PROVIDED MATERIAL:
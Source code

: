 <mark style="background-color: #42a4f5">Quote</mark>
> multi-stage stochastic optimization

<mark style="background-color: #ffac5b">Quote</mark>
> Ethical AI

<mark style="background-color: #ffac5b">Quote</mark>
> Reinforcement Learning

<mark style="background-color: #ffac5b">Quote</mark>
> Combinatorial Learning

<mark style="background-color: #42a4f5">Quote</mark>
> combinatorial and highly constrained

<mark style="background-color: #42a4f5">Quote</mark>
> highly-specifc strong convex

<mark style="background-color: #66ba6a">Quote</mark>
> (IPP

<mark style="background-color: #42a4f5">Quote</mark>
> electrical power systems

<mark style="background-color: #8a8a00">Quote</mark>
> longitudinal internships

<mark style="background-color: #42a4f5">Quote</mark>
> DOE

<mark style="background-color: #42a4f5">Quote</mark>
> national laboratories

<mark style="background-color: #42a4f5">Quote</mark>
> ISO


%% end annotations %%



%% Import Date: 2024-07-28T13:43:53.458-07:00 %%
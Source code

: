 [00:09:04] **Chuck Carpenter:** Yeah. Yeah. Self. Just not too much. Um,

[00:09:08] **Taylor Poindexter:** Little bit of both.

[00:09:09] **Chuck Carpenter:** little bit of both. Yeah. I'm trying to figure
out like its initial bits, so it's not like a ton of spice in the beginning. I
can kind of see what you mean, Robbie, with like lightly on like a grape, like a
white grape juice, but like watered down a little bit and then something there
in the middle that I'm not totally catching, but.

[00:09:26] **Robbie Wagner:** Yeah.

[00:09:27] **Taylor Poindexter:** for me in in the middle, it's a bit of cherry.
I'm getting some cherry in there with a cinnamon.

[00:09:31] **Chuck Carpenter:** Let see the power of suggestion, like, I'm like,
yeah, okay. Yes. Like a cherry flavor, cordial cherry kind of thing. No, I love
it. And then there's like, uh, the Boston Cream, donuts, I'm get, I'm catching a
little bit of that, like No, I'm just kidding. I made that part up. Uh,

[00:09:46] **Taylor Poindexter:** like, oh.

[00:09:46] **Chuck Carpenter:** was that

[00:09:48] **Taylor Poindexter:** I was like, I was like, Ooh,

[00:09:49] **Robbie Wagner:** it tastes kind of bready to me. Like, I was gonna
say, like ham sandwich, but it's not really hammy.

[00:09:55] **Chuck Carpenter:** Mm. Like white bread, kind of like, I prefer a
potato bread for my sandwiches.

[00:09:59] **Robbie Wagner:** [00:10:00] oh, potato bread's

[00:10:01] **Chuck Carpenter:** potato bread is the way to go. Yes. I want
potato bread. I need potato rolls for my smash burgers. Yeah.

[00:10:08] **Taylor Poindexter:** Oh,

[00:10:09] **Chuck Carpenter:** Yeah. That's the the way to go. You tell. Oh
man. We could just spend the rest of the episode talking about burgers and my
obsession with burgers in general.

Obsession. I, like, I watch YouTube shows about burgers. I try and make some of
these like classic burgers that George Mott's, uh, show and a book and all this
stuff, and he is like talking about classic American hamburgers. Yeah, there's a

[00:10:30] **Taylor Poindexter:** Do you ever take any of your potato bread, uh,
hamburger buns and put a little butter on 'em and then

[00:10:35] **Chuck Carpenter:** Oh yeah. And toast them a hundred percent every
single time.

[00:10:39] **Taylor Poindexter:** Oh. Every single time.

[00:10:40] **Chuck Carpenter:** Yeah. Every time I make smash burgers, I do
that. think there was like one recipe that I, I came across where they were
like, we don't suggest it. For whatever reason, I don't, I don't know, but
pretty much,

WHAT THE TASK REQUIRES:
Your task is to show every line of the listing above containing "classic".

OUTPUT OF THE EXERCISE:
these like classic burgers that George Mott's, uh, show and a book and all this
stuff, and he is like talking about classic American hamburgers. Yeah, there's a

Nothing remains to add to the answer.